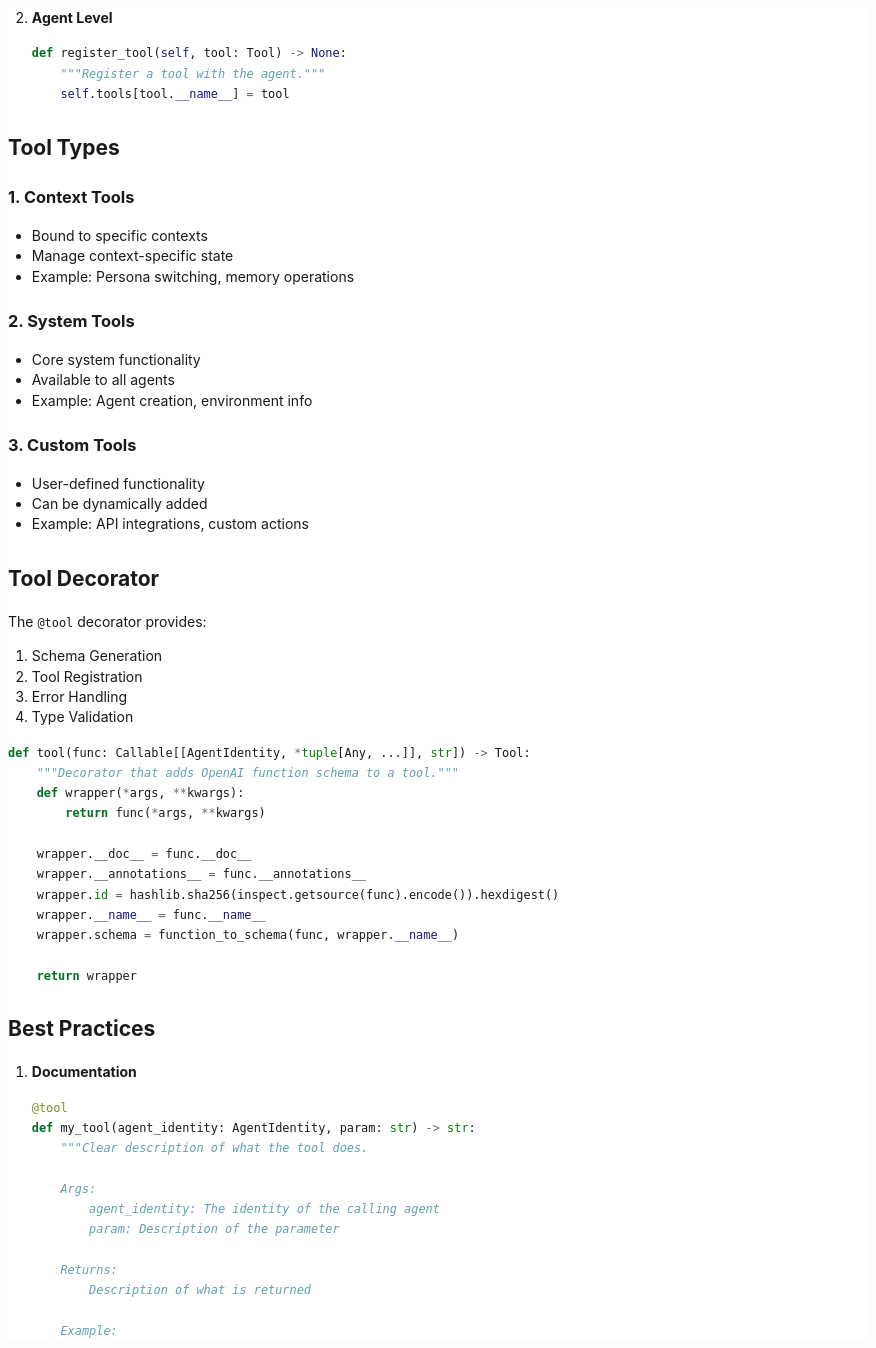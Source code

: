 2. **Agent Level**
   ```python
   def register_tool(self, tool: Tool) -> None:
       """Register a tool with the agent."""
       self.tools[tool.__name__] = tool
   ```

## Tool Types

### 1. Context Tools
- Bound to specific contexts
- Manage context-specific state
- Example: Persona switching, memory operations

### 2. System Tools
- Core system functionality
- Available to all agents
- Example: Agent creation, environment info

### 3. Custom Tools
- User-defined functionality
- Can be dynamically added
- Example: API integrations, custom actions

## Tool Decorator

The `@tool` decorator provides:
1. Schema Generation
2. Tool Registration
3. Error Handling
4. Type Validation

```python
def tool(func: Callable[[AgentIdentity, *tuple[Any, ...]], str]) -> Tool:
    """Decorator that adds OpenAI function schema to a tool."""
    def wrapper(*args, **kwargs):
        return func(*args, **kwargs)
        
    wrapper.__doc__ = func.__doc__
    wrapper.__annotations__ = func.__annotations__
    wrapper.id = hashlib.sha256(inspect.getsource(func).encode()).hexdigest()
    wrapper.__name__ = func.__name__
    wrapper.schema = function_to_schema(func, wrapper.__name__)

    return wrapper
```

## Best Practices

1. **Documentation**
   ```python
   @tool
   def my_tool(agent_identity: AgentIdentity, param: str) -> str:
       """Clear description of what the tool does.
       
       Args:
           agent_identity: The identity of the calling agent
           param: Description of the parameter
           
       Returns:
           Description of what is returned
           
       Example:
   ```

****************

● **What is expected**: An exact retyping of the entries, without images, is the required answer.

● **Response**:
Source code

: 2. **Agent Level**
   ```python
   def register_tool(self, tool: Tool) -> None:
       """Register a tool with the agent."""
       self.tools[tool.__name__] = tool
   ```

## Tool Types

### 1. Context Tools
- Bound to specific contexts
- Manage context-specific state
- Example: Persona switching, memory operations

### 2. System Tools
- Core system functionality
- Available to all agents
- Example: Agent creation, environment info

### 3. Custom Tools
- User-defined functionality
- Can be dynamically added
- Example: API integrations, custom actions

## Tool Decorator

The `@tool` decorator provides:
1. Schema Generation
2. Tool Registration
3. Error Handling
4. Type Validation

```python
def tool(func: Callable[[AgentIdentity, *tuple[Any, ...]], str]) -> Tool:
    """Decorator that adds OpenAI function schema to a tool."""
    def wrapper(*args, **kwargs):
        return func(*args, **kwargs)
        
    wrapper.__doc__ = func.__doc__
    wrapper.__annotations__ = func.__annotations__
    wrapper.id = hashlib.sha256(inspect.getsource(func).encode()).hexdigest()
    wrapper.__name__ = func.__name__
    wrapper.schema = function_to_schema(func, wrapper.__name__)

    return wrapper
```

## Best Practices

1. **Documentation**
   ```python
   @tool
   def my_tool(agent_identity: AgentIdentity, param: str) -> str:
       """Clear description of what the tool does.
       
       Args:
           agent_identity: The identity of the calling agent
           param: Description of the parameter
           
       Returns:
           Description of what is returned
           
       Example:
   ```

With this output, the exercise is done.